= Instructions for the task =
Nothing after the line with "predicted a plateau" belongs in the copy; extract the lines below from the top through that line, pictures left out.

= Entries provided =
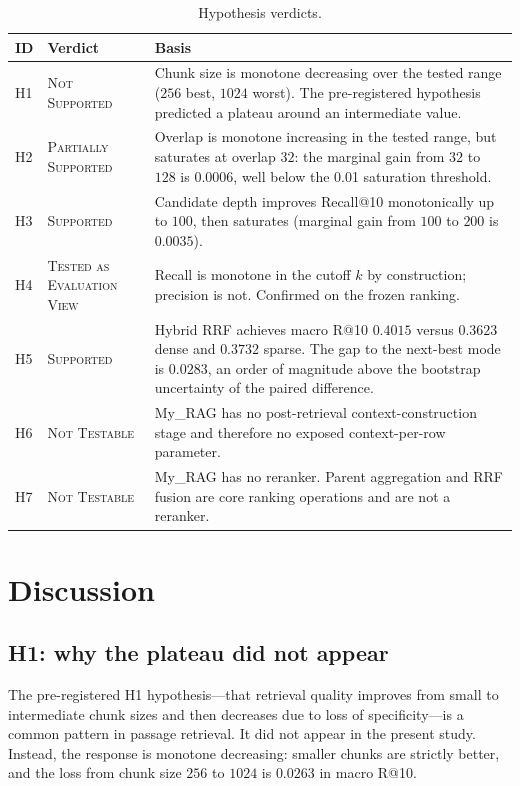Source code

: \documentclass[11pt,a4paper]{article}
\begin{document}
\begin{table}[h]
\centering
\caption{Hypothesis verdicts.}
\label{tab:hypotheses}
\small
\begin{tabular}{l l p{7.5cm}}
\toprule
\textbf{ID} & \textbf{Verdict} & \textbf{Basis} \\
\midrule
H1 & \textsc{Not Supported} &
  Chunk size is monotone decreasing over the tested range
  ($256$ best, $1024$ worst). The pre-registered hypothesis
  predicted a plateau around an intermediate value. \\
H2 & \textsc{Partially Supported} &
  Overlap is monotone increasing in the tested range, but saturates
  at overlap $32$: the marginal gain from $32$ to $128$ is
  $\num{0.0006}$, well below the \num{0.01} saturation threshold. \\
H3 & \textsc{Supported} &
  Candidate depth improves Recall@10 monotonically up to $100$, then
  saturates (marginal gain from $100$ to $200$ is $\num{0.0035}$). \\
H4 & \textsc{Tested as Evaluation View} &
  Recall is monotone in the cutoff $k$ by construction; precision is
  not. Confirmed on the frozen ranking. \\
H5 & \textsc{Supported} &
  Hybrid RRF achieves macro R@10 $\num{0.4015}$ versus
  $\num{0.3623}$ dense and $\num{0.3732}$ sparse. The gap to the
  next-best mode is $\num{0.0283}$, an order of magnitude above the
  bootstrap uncertainty of the paired difference. \\
H6 & \textsc{Not Testable} &
  My\_RAG has no post-retrieval context-construction stage and
  therefore no exposed context-per-row parameter. \\
H7 & \textsc{Not Testable} &
  My\_RAG has no reranker. Parent aggregation and RRF fusion are
  core ranking operations and are not a reranker. \\
\bottomrule
\end{tabular}
\end{table}

\section{Discussion}

\subsection{H1: why the plateau did not appear}
The pre-registered H1 hypothesis---that retrieval quality improves
from small to intermediate chunk sizes and then decreases due to loss
of specificity---is a common pattern in passage retrieval. It did not
appear in the present study. Instead, the response is monotone
decreasing: smaller chunks are strictly better, and the loss from
chunk size $256$ to $1024$ is $\num{0.0263}$ in macro R@10.
\end{document}
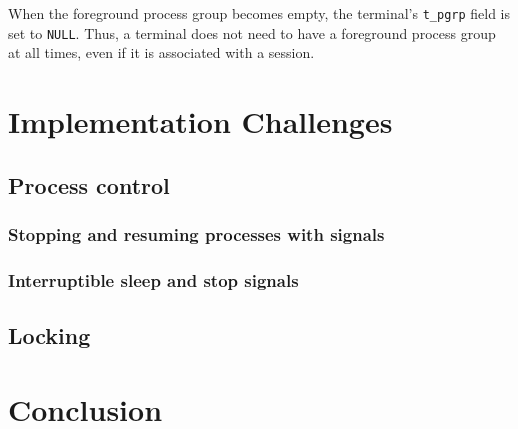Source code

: \documentclass[shortabstract, manyadvisors, english, mgr]{iithesis}
\begin{document}
When the foreground process group becomes empty, the terminal's \texttt{t\_pgrp}
field is set to \texttt{NULL}. Thus, a terminal does not need to have a
foreground process group at all times, even if it is associated with a session.

\chapter{Implementation Challenges}
\section{Process control}
\subsection{Stopping and resuming processes with signals}
\subsection{Interruptible sleep and stop signals}
\section{Locking}
\chapter{Conclusion}



\end{document}
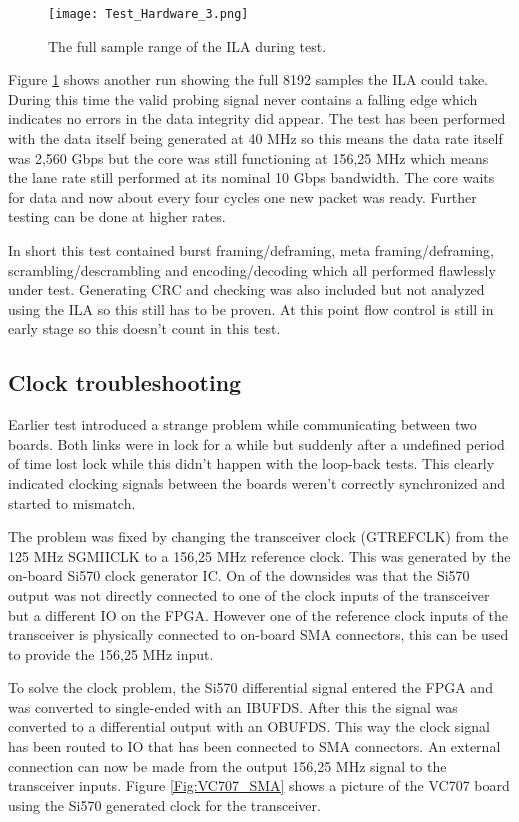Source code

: 	\begin{figure}[H]
		\centering
		\texttt{[image: Test\_Hardware\_3.png]}	
		\caption{The full sample range of the ILA during test.}
		\label{Fig:Test_Hardware_3}
	\end{figure}
	
	Figure \ref{Fig:Test_Hardware_3} shows another run showing the full 8192 samples the ILA could take. During this time the valid probing signal never contains a falling edge which indicates no errors in the data integrity did appear.
	The test has been performed with the data itself being generated at 40 MHz so this means the data rate itself was 2,560 Gbps but the core was still functioning at 156,25 MHz which means the lane rate still performed at its nominal 10 Gbps bandwidth. The core waits for data and now about every four cycles one new packet was ready. Further testing can be done at higher rates.
	
	In short this test contained burst framing/deframing, meta framing/deframing, scrambling/descrambling and encoding/decoding which all performed flawlessly under test.
	Generating CRC and checking was also included but not analyzed using the ILA so this still has to be proven. At this point flow control is still in early stage so this doesn't count in this test.
	
	\subsection{Clock troubleshooting}
	Earlier test introduced a strange problem while communicating between two boards. Both links were in lock for a while but suddenly after a undefined period of time lost lock while this didn't happen with the loop-back tests. This clearly indicated clocking signals between the boards weren't correctly synchronized and started to mismatch.
	
	The problem was fixed by changing the transceiver clock (GTREFCLK) from the 125 MHz SGMIICLK to a 156,25 MHz reference clock. This was generated by the on-board Si570 clock generator IC. On of the downsides was that the Si570 output was not directly connected to one of the clock inputs of the transceiver but a different IO on the FPGA. However one of the reference clock inputs of the transceiver is physically connected to on-board SMA connectors, this can be used to provide the 156,25 MHz input.
	
	To solve the clock problem, the Si570 differential signal entered the FPGA and was converted to single-ended with an IBUFDS. After this the signal was converted to a differential output with an OBUFDS. This way the clock signal has been routed to IO that has been connected to SMA connectors. An external connection can now be made from the output 156,25 MHz signal to the transceiver inputs. Figure \ref{Fig:VC707_SMA} shows a picture of the VC707 board using the Si570 generated clock for the transceiver.
	
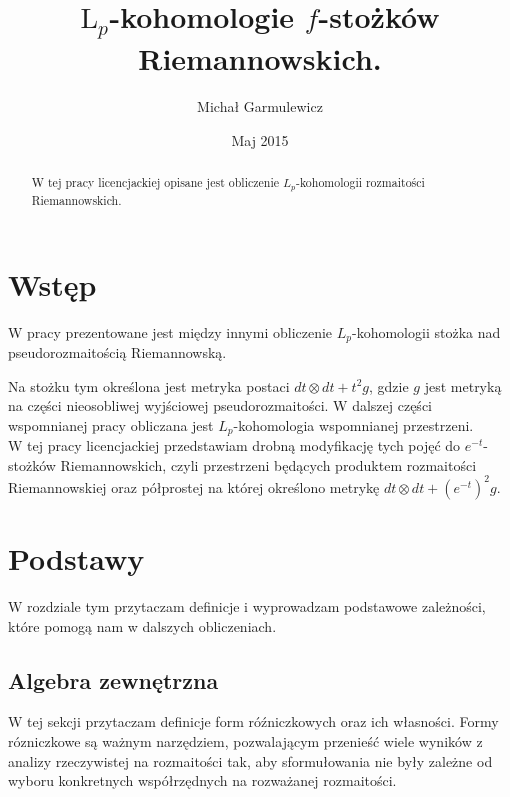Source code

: \documentclass[licencjacka]{pracamgr}
\author{Michał Garmulewicz}
\title{$\mathrm{L}_p$-kohomologie $f$-stożków Riemannowskich.}
\date{Maj 2015}
\theoremstyle{definition}
\theoremstyle{definition}
\theoremstyle{plain}
\theoremstyle{plain}
\theoremstyle{plain}
\begin{document}
\maketitle

\begin{abstract}
  W tej pracy licencjackiej opisane jest obliczenie $L_p$-kohomologii
  rozmaitości Riemannowskich.
\end{abstract}

\tableofcontents

\chapter{Wstęp}

W pracy \cite{weber} prezentowane jest między innymi obliczenie
$L_p$-kohomologii stożka nad pseudorozmaitością Riemannowską. 

Na stożku tym określona jest metryka postaci
$dt \otimes dt + t^2 g$, gdzie $g$ 
jest metryką na części nieosobliwej wyjściowej pseudorozmaitości.
W dalszej części wspomnianej pracy obliczana jest $L_p$-kohomologia
wspomnianej przestrzeni.
\\


W tej pracy licencjackiej przedstawiam drobną modyfikację tych pojęć do
$e^{-t}$-stożków Riemannowskich, czyli przestrzeni będących produktem
rozmaitości Riemannowskiej oraz półprostej na której określono metrykę
$dt \otimes dt + (e^{-t})^2 g$. \\


\chapter{Podstawy}
W rozdziale tym przytaczam definicje i wyprowadzam podstawowe zależności, które
pomogą nam w dalszych obliczeniach. \\


\section{Algebra zewnętrzna}
W tej sekcji przytaczam definicje form róźniczkowych oraz ich własności. Formy
rózniczkowe są ważnym narzędziem, pozwalającym przenieść wiele wyników z
analizy rzeczywistej na rozmaitości tak, aby sformułowania nie były zależne od
wyboru konkretnych współrzędnych na rozważanej rozmaitości. \\
\end{document}
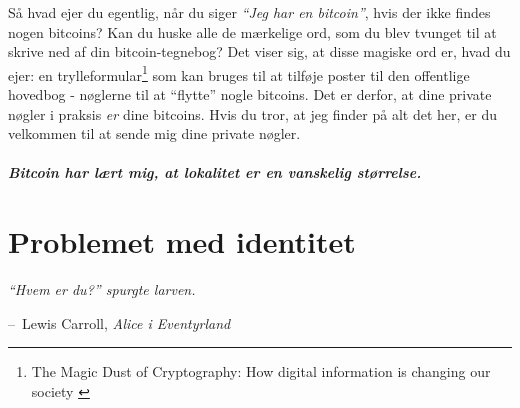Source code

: \documentclass[paper=6in:9in,pagesize=pdftex,headinclude=on,footinclude=on,12pt]{scrbook}
\makeatletter
\newenvironment{chapquote}[2][4em]{\setlength{\@tempdima}{#1}%
   \def\chapquote@author{#2}%
   \parshape 1 \@tempdima \dimexpr\textwidth-2\@tempdima\relax%
   \itshape}{\par\normalfont\hfill--\ \chapquote@author\hspace*{\@tempdima}\par\bigskip}
\makeatother
\begin{document}
Så hvad ejer du egentlig, når du siger \textit{\enquote{Jeg har en bitcoin}}, hvis der ikke findes nogen bitcoins? Kan du huske alle de mærkelige ord, som du blev tvunget til at skrive ned af din bitcoin-tegnebog? Det viser sig, at disse magiske ord er, hvad du ejer: en trylleformular\footnote{The Magic Dust of Cryptography: How digital information is changing our society \cite{gigi:magic-spell}} som kan bruges til at tilføje poster til den offentlige hovedbog - nøglerne til at \enquote{flytte} nogle bitcoins. Det er derfor, at dine private nøgler i praksis \textit{er} dine bitcoins. Hvis du tror, at jeg finder på alt det her, er du velkommen til at sende mig dine private nøgler.\paragraph{Bitcoin har lært mig, at lokalitet er en vanskelig størrelse.}%
%
%
%
%
%
%
%

\chapter{Problemet med identitet}
\label{les:4}

\begin{chapquote}{Lewis Carroll, \textit{Alice i Eventyrland}} \enquote{Hvem er du?} spurgte larven. \end{chapquote}
\end{document}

= Written response =
Source code

: \documentclass[11pt,a4paper]{article}
\begin{document}
\begin{table}[h]
\centering
\caption{Hypothesis verdicts.}
\label{tab:hypotheses}
\small
\begin{tabular}{l l p{7.5cm}}
\toprule
\textbf{ID} & \textbf{Verdict} & \textbf{Basis} \\
\midrule
H1 & \textsc{Not Supported} &
  Chunk size is monotone decreasing over the tested range
  ($256$ best, $1024$ worst). The pre-registered hypothesis
  predicted a plateau around an intermediate value. \\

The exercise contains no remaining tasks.